No doubt, we have all heard the very popular notion that sugar causes kids to be ‘buzzed,’ ‘high’ or simply hyper.
Maybe it will surprise you to learn that this is actually not true. Even though everyone says it, studies have shown conclusively that there is no causal relationship between consumption of sugar and hyperactive
behaviour in children.
It’s not news really—in the scientific literature it has been well published for more than a decade that there is no relational link between ingesting sugary treats and negative or hyper behaviour.
A 2009 review of 12 double-blind, placebo-controlled studies of sugar challenges failed to provide any evidence of the causal relationship between sugar and behaviour in children both with and without pre-existing ADD/ADHD.
Other studies examined diet-oriented treatment on children with behaviour problems and also found that this treatment does not appear to be appropriate and that eliminating sugar did not improve behaviour.
You might be thinking that you know your child is more hyper after all the treats at Halloween or at the end of a cake and pop-filled birthday party.
It is more likely that the hyper or wired behaviour after such experiences is due to the excitement of the event itself rather than the food consumed as part of it.
To be sure, there are some good reasons to limit sugar intake in our children.
Our current obesity epidemic is probably the most pressing one.
It is important to encourage a healthy, active lifestyle, balanced diet and to avoid regular consumption of large quantities of junk food.
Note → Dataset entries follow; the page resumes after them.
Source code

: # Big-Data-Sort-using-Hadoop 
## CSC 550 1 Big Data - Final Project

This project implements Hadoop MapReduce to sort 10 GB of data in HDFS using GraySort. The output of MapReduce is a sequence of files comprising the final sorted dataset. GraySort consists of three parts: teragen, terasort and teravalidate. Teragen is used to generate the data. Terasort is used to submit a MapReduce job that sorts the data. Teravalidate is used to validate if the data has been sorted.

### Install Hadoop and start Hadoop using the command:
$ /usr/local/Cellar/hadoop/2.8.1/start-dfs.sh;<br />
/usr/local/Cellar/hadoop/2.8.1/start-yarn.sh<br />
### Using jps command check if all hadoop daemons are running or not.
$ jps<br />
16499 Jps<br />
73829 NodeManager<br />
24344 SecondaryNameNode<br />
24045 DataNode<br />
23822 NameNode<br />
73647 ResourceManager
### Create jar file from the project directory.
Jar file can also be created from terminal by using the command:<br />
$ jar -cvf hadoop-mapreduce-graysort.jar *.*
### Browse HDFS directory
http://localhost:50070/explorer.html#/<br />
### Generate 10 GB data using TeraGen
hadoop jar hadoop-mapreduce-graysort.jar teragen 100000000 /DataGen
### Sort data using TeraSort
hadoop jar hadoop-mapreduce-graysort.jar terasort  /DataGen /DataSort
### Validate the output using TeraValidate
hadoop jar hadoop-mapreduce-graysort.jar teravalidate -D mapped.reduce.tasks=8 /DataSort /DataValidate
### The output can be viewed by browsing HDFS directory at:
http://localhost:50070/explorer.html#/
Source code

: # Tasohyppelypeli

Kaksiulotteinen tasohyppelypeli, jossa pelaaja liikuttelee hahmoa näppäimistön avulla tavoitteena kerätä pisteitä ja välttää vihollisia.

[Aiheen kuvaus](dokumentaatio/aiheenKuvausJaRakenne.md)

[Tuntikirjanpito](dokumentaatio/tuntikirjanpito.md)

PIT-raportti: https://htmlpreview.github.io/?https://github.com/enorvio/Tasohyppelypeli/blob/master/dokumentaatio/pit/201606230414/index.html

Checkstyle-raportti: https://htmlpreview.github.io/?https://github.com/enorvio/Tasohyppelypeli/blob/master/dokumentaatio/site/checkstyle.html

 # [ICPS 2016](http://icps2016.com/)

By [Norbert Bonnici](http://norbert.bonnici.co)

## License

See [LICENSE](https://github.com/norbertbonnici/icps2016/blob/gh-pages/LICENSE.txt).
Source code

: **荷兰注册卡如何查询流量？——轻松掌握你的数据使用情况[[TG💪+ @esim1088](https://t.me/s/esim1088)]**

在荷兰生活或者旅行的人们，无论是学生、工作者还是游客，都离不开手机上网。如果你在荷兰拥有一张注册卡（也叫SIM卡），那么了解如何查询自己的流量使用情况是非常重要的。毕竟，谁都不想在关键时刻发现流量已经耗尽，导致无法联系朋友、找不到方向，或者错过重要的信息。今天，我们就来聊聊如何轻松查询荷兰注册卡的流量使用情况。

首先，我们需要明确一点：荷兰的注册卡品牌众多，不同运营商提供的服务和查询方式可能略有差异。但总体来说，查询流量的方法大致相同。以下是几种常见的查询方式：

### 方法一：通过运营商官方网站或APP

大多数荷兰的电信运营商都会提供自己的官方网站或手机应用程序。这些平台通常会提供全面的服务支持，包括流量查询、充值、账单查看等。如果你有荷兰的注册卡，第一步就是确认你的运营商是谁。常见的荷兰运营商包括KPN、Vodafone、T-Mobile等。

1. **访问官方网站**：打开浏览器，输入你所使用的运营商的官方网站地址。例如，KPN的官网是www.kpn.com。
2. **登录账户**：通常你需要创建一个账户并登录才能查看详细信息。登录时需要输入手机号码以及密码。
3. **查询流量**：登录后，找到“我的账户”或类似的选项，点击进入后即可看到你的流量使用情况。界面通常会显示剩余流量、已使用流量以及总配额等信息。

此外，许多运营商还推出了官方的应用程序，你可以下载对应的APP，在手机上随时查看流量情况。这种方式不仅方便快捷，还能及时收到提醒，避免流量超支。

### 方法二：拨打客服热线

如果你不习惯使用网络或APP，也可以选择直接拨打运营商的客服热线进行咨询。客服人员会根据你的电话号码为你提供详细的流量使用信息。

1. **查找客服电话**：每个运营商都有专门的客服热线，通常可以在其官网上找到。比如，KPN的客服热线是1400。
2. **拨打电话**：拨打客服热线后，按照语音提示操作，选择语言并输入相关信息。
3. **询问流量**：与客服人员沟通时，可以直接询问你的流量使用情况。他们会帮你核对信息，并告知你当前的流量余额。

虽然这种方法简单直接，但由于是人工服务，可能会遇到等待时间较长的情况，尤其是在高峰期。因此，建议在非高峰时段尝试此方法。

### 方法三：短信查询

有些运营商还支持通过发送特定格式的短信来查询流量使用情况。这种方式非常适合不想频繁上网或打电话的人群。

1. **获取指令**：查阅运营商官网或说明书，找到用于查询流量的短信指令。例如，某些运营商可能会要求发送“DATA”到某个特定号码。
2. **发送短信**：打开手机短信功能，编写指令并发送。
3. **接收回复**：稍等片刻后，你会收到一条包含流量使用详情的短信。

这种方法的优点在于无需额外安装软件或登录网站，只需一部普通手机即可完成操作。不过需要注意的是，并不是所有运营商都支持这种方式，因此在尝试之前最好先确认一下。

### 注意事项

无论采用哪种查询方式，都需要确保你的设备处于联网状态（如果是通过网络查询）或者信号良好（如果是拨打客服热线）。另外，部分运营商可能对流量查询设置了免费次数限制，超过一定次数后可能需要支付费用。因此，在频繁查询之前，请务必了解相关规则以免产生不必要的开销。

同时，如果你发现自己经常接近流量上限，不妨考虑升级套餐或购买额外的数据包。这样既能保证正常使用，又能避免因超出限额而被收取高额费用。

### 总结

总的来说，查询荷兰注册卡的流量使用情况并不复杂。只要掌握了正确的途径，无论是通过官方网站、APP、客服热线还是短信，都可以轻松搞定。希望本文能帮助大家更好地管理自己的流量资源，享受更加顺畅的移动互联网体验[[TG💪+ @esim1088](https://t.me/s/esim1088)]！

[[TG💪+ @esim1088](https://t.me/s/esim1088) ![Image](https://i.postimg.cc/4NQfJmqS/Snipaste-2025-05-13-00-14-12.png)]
Of course it is best to fill our bodies with healthy food.
That being said, allowing your children to enjoy some treats from time to time at parties and holidays is not going to cause them to develop attention deficit disorder and will not in itself cause them to behave badly.
Kids who are over-stimulated from an exciting activity, tired from staying up late or wound up from being surrounded by other excited children may exhibit some situational hyperactivity and may take a while to calm down afterward—just like adults.
Moderation is a good standard to go by when it comes to treats and it teaches children they can live a healthy life making good choices every day and enjoying occasional treats and desserts without developing unhealthy relationships to foods—either of denial or excess.